As rain poured down in the early hours of Thursday morning, community members searched under bridges, in the woods and behind grocery stores for individuals sleeping outside. 

“Hello, is anyone there?” Sarah Francis called as she swept her flashlight across a sheet of metal leaning against a tree under the Memorial Avenue bridge.

The volunteers were taking part in the Point in Time Count, a yearly data collection of the number of homeless residents and information about their circumstances. The annual data-gathering mission documents how many people were homeless on a single night in Lynchburg. This year, the date was selected as Jan. 23, so volunteers began their search the morning of Jan. 24.

It is a requirement by the U.S. Department of Housing and Urban Development (HUD) for networks of nonprofits devoted to fighting homelessness around the country.

The data collected is a critical component that determines funding the local organizations working on homelessness receive from HUD annually, according to this year’s Point in Time committee chair Amber Teer.

“The goal is to fulfill our requirements with HUD, but also to raise awareness,” she said. “Oftentimes people in Lynchburg and the surrounding counties don’t see homeless individuals, so they think that’s not an issue in our community, which it definitely is.”

Additionally, data from the count helps inform future direction of the Central Virginia Continuum of Care, a network of homeless-response providers such as Miriam’s House and partner agencies including Horizon Behavioral Health, the Community Action Network and Lynchburg City Schools. The groups work together throughout the year to identify gaps in services for the homeless population and create strategic plans to meet those needs.

Teer, who also serves as Coordinated Homeless Intake and Access Coordinator for the city, said the information helps providers understand gaps in current services and trends from year to year.

With a flashlight guiding their path through the darkness of the Kemper Station Trail at 5:15 a.m. Thursday, Francis searched the nearby woods with volunteers Jennifer Demmin and Ben Morgan for any signs of those who spent the night unsheltered.
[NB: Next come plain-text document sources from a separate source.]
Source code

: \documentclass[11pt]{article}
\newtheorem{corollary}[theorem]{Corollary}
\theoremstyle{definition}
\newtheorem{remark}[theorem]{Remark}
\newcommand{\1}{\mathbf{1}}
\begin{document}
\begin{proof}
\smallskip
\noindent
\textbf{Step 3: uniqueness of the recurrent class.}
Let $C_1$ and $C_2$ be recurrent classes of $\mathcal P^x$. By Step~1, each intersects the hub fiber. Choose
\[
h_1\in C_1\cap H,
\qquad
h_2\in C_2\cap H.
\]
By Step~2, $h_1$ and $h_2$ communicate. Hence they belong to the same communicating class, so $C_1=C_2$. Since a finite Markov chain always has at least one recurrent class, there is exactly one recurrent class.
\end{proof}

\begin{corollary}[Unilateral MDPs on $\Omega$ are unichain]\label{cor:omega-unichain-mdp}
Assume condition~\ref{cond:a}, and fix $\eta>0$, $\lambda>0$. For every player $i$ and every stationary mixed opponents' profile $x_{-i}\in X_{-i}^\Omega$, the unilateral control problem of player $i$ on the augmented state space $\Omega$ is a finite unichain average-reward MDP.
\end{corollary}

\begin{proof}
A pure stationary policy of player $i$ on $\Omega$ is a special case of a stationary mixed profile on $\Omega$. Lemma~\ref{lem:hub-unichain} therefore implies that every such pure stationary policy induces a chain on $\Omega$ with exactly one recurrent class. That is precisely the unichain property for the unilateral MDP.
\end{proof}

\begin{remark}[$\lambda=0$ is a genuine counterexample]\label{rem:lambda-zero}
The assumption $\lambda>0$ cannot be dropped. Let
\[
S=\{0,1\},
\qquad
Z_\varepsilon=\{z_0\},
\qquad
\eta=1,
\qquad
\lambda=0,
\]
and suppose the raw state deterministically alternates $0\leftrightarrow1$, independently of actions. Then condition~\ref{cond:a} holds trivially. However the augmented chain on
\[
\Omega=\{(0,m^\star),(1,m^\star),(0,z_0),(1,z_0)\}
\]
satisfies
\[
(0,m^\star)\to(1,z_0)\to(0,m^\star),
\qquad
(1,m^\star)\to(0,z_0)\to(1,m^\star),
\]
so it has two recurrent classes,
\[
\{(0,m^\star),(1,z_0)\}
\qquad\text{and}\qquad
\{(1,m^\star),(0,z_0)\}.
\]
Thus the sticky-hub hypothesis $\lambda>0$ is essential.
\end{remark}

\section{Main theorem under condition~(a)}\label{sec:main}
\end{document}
Francis, a program associate for Miriam’s House, a nonprofit dedicated to fighting homelessness, said the number of unsheltered individuals has decreased over the past two years and providers hope the trend continues this year.

Last year’s numbers showed a 10.4 percent decrease in the total number of homeless individuals on a single night in Lynchburg between 2017 and 2018. There were 20 unsheltered individuals and 92 sheltered individuals identified during last year’s count on Jan. 24, 2018.

However, Francis said thanks to the work of homeless street outreach coordinator Michelle Bauman, who started in July with Miriam’s House and the Community Access Network, the count could increase because Bauman knows specific locations for some of those living outside.

“This year … we were able to have a more robust idea of where the street homeless are located as opposed to previous years where we were just shooting in the dark,” Teer said. “I think that’s really helping in terms of zeroing in on specific areas or specific individuals that we can capture this year.”

From 5 to 7 a.m., Francis, Demmin and Morgan searched around Kemper Street and Memorial Avenue for unsheltered individuals to survey with required questions from HUD about their circumstances. Teer said the survey includes one community-specific question about barriers to shelter.

“So, have you tried seeking shelter in the past and weren’t able to obtain it because of no ID, substance use, or because shelters were full? This will help us get a better idea of some of the barriers to shelter in the community,” Teer said.

During her search, Bauman visited several locations around Midtown. She found three unsheltered individuals and said she didn’t expect to find any more.

“I know that a handful of chronically homeless people have been housed through a recent housing project — four or five folks — …so in our community that’s huge,” she said.

In addition to the morning count, Teer said volunteers were stationed at various locations across the community that providers know homeless individuals frequent such as Daily Bread, Community Access Network and both city libraries to ask visitors where they slept last night. If they slept outside, the volunteers will conduct the survey. Area homeless shelters also provide data on the number of individuals who spent the night in their facilities for the count.

Official numbers will be released in the spring.